Centrando a oferta na divulgação de artistas (maioritariamente) portugueses, o Party Sleep Repeat poderá não parecer inicialmente tão atrativo como outros eventos de maior dimensão, mas rapidamente nos apercebemos da sua magia mal mergulhamos no ambiente intimista, acolhedor e divertido que se respira no recinto da Oliva Creative Factory. A habitual confusão que define muitos dos grandes festivais não é aqui sentida, observando-se no seu lugar um clima de saudável convívio ( muitas vezes entre bandas e público) e de apreciação genuína pelos músicos presentes.Na verdade, havia casos onde se notava perfeitamente a familiaridade que a audiência tinha já desenvolvido com algumas das bandas do cartaz, num exemplo do atual período áureo, tanto a nível criativo como de popularidade, que a música portuguesa atravessa.
Essa vitalidade foi logo demonstrada com os GO’EL, duo formado por Dani Valente e Diogo Leite que, no dia desta atuação, lançou oficialmente o disco de estreia Alter Ego. Incutidos com a sempre ingrata tarefa de iniciar uma maratona de concertos, conseguiram ainda assim cativar a audiência com uma sonoridade enraizada na beleza etérea de um post-rock de tendências eletrónicas, perfeito para aquele agradável final de tarde. Um projeto a ter claramente em conta.
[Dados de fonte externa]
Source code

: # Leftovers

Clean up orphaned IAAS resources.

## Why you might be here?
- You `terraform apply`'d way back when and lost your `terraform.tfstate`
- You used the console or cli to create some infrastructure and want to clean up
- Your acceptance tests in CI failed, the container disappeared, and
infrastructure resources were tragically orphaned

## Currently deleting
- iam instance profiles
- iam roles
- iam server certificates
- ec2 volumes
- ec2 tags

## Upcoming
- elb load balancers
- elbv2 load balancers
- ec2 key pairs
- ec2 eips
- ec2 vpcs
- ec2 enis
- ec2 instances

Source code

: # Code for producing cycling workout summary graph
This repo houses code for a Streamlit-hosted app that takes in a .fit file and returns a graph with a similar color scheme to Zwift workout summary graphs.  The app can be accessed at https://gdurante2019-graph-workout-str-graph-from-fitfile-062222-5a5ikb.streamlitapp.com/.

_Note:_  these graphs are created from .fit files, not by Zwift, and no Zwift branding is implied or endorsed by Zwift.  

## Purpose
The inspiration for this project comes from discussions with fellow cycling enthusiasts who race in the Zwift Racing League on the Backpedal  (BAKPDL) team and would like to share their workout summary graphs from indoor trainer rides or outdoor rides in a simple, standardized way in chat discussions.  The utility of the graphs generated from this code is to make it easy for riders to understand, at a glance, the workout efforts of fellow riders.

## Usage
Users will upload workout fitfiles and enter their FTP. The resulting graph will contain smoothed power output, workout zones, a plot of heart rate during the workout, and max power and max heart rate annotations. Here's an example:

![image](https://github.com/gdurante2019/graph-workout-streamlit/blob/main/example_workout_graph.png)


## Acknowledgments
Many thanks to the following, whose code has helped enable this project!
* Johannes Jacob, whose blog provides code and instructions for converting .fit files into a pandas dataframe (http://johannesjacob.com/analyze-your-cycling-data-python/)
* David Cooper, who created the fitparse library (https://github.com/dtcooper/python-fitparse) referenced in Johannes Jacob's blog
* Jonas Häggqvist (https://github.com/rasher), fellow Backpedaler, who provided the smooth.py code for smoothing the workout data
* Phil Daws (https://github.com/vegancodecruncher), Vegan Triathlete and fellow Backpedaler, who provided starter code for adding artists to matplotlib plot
Seguiram-se os El Señor, autores de um surf rock com potencial mas profundamente afetado por uma postura em palco demasiado pachorrenta e pela ausência de músicas realmente memoráveis. A atmosfera que criam invoca imediatamente memórias de tempos bem passados na praia, a saborear o sol e as ondas, mas, ainda assim, nunca deixamos de sentir que falta algo mais na composição e performance do trio. Mais maduros e potentes estiveram os Solar Corona, coletivo que inclui José Roberto Gomes (Killimanjaro) no baixo e que decorou o espaço sanjoanense com os tons quentes do seu stoner/psych inspirado em Earthless ou Black Bombaim (ainda que sejam menos psicadélicos que os seus conterrâneos barcelenses). Podem não inovar, mas reproduzem de forma extremamente eficaz as bases do estilo por onde se movem… e muitas vezes isso basta.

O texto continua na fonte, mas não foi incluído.